Dive Brief:
- After an investigation into testing impropriety this spring at Teachers College Community School, a Harlem elementary school, city education officials have invalidated the scores of 47 third-graders.
- Jeanene Worrell-Breeden, the school’s former principal, reportedly admitted that she filled out answers when students failed to complete the exams. She died in April, eight days after she jumped in front of a New York subway car. Whether she knew about the investigation has not been determined.
- The test scores would have been the first official evaluation for the school, which opened in 2011 and enrolled 218 students last year.
Dive Insight:
The case of Worrell-Breeden is a particularly tragic case of administrator-facilitated cheating, due to the high-stakes testing environment. In New York, the state’s Regent exams have historically been the gatekeepers for moving students from one grade to the next and for graduating from high school.

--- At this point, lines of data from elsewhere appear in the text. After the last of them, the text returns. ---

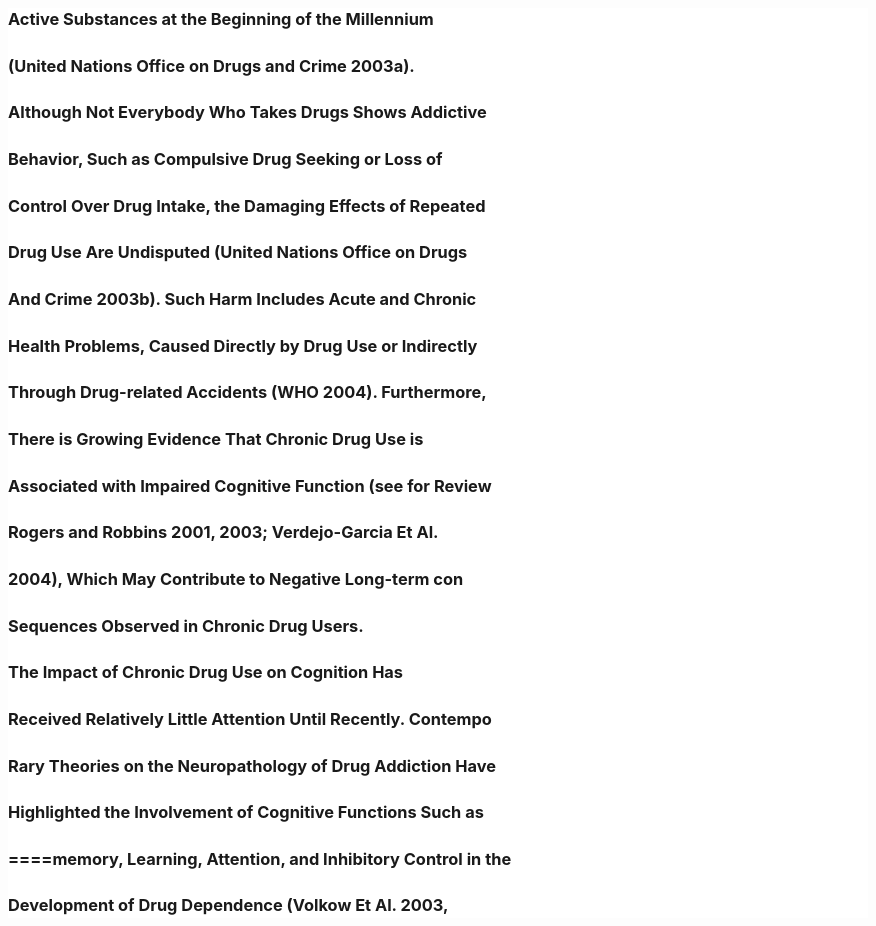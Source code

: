 ### Active Substances at the Beginning of the Millennium

### (United Nations Office on Drugs and Crime 2003a).

### Although Not Everybody Who Takes Drugs Shows Addictive

### Behavior, Such as Compulsive Drug Seeking or Loss of

### Control Over Drug Intake, the Damaging Effects of Repeated

### Drug Use Are Undisputed (United Nations Office on Drugs

### And Crime 2003b). Such Harm Includes Acute and Chronic

### Health Problems, Caused Directly by Drug Use or Indirectly

### Through Drug-related Accidents (WHO 2004). Furthermore,

### There is Growing Evidence That Chronic Drug Use is

### Associated with Impaired Cognitive Function (see for Review

### Rogers and Robbins 2001, 2003; Verdejo-Garcia Et Al.

### 2004), Which May Contribute to Negative Long-term con­

### Sequences Observed in Chronic Drug Users.

### The Impact of Chronic Drug Use on Cognition Has

### Received Relatively Little Attention Until Recently. Contempo­

### Rary Theories on the Neuropathology of Drug Addiction Have

### Highlighted the Involvement of Cognitive Functions Such as

### ====memory, Learning, Attention, and Inhibitory Control in the

### Development of Drug Dependence (Volkow Et Al. 2003,
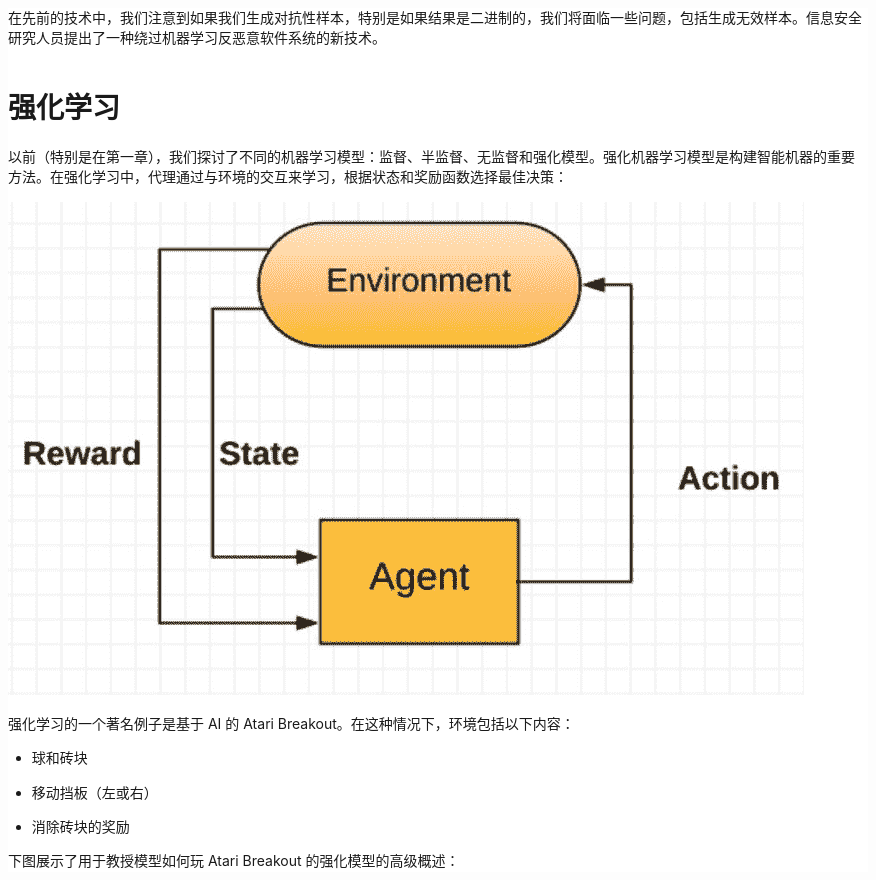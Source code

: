 在先前的技术中，我们注意到如果我们生成对抗性样本，特别是如果结果是二进制的，我们将面临一些问题，包括生成无效样本。信息安全研究人员提出了一种绕过机器学习反恶意软件系统的新技术。

# 强化学习

以前（特别是在第一章），我们探讨了不同的机器学习模型：监督、半监督、无监督和强化模型。强化机器学习模型是构建智能机器的重要方法。在强化学习中，代理通过与环境的交互来学习，根据状态和奖励函数选择最佳决策：

![](img/00216.jpeg)

强化学习的一个著名例子是基于 AI 的 Atari Breakout。在这种情况下，环境包括以下内容：

+   球和砖块

+   移动挡板（左或右）

+   消除砖块的奖励

下图展示了用于教授模型如何玩 Atari Breakout 的强化模型的高级概述：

No students at Teachers College Community School will have their movement from third to fourth grade impacted by the decision to throw out their test scores. But if they had performed poorly, they could have been held back or targeted for additional supports.
Similar cheating cases have sprung up where high-stakes testing prompted adults to fudge students' scores. The most famous example was the Atlanta cheating scandal that resulted in 11 convictions for teachers and administrators, but schools from Maine to Pennsylvania have also had to grapple with educator-driven cheating.